● **WHAT YOU NEED TO DO**
Read the records that follow and state how many lines hold "spde", adding nothing else.

Pictures paired with source code
= = = =
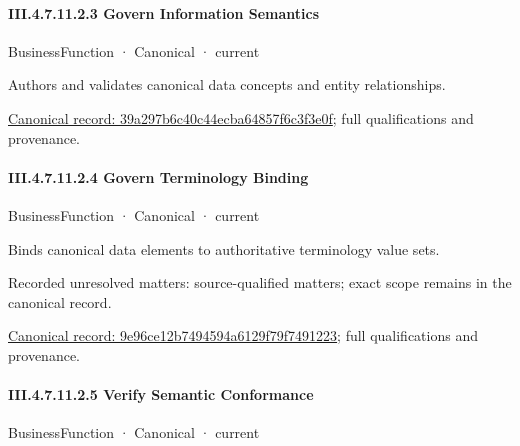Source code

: \paragraph*{III.4.7.11.2.3 Govern Information Semantics}
\label{navigation:III.4.7.11.2.3}

\label{element:39a297b6c40c44ecba64857f6c3f3e0f}
{\small BusinessFunction · Canonical · current}\par

Authors and validates canonical data concepts and entity relationships.


{\footnotesize \href{../../../../../../../continuum/business/business-function/39a297b6c40c44ecba64857f6c3f3e0f.md}{Canonical record: 39a297b6c40c44ecba64857f6c3f3e0f}; full qualifications and provenance.}\par
\paragraph*{III.4.7.11.2.4 Govern Terminology Binding}
\label{navigation:III.4.7.11.2.4}

\label{element:9e96ce12b7494594a6129f79f7491223}
{\small BusinessFunction · Canonical · current}\par

Binds canonical data elements to authoritative terminology value sets.


{\small Recorded unresolved matters: source-qualified matters; exact scope remains in the canonical record.}\par
{\footnotesize \href{../../../../../../../continuum/business/business-function/9e96ce12b7494594a6129f79f7491223.md}{Canonical record: 9e96ce12b7494594a6129f79f7491223}; full qualifications and provenance.}\par
\paragraph*{III.4.7.11.2.5 Verify Semantic Conformance}
\label{navigation:III.4.7.11.2.5}

\label{element:5445184252c94c05874c52350ff13d2b}
{\small BusinessFunction · Canonical · current}\par

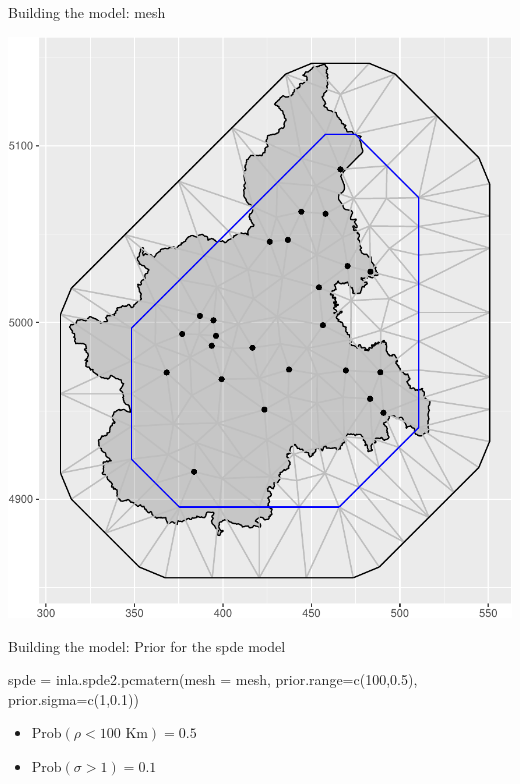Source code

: \documentclass[
  ignorenonframetext,
]{beamer}
\newenvironment{Shaded}{\begin{snugshade}}{\end{snugshade}}
\newcommand{\AttributeTok}[1]{\textcolor[rgb]{0.77,0.63,0.00}{#1}}
\newcommand{\DecValTok}[1]{\textcolor[rgb]{0.00,0.00,0.81}{#1}}
\newcommand{\FloatTok}[1]{\textcolor[rgb]{0.00,0.00,0.81}{#1}}
\newcommand{\FunctionTok}[1]{\textcolor[rgb]{0.00,0.00,0.00}{#1}}
\newcommand{\NormalTok}[1]{#1}
\newcommand{\OtherTok}[1]{\textcolor[rgb]{0.56,0.35,0.01}{#1}}
\begin{document}
\begin{frame}{Building the model: mesh}
\protect\hypertarget{building-the-model-mesh}{}
\begin{center}\includegraphics[width=0.6\linewidth]{Part3_Spatial_files/figure-beamer/unnamed-chunk-26-1} \end{center}
\end{frame}

\begin{frame}[fragile]{Building the model: Prior for the spde model}
\protect\hypertarget{building-the-model-prior-for-the-spde-model}{}
\small

\begin{Shaded}
\begin{Highlighting}[]
\NormalTok{spde }\OtherTok{=} \FunctionTok{inla.spde2.pcmatern}\NormalTok{(}\AttributeTok{mesh =}\NormalTok{ mesh,}
                           \AttributeTok{prior.range=}\FunctionTok{c}\NormalTok{(}\DecValTok{100}\NormalTok{,}\FloatTok{0.5}\NormalTok{), }
                           \AttributeTok{prior.sigma=}\FunctionTok{c}\NormalTok{(}\DecValTok{1}\NormalTok{,}\FloatTok{0.1}\NormalTok{)) }
\end{Highlighting}
\end{Shaded}

\normalsize

\begin{itemize}
\item
  \(\text{Prob}(\rho<100\text{ Km}) = 0.5\)
\item
  \(\text{Prob}(\sigma>1) = 0.1\)
\end{itemize}
\end{frame}
\end{document}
= = = =
● **WRITTEN ANSWER**
3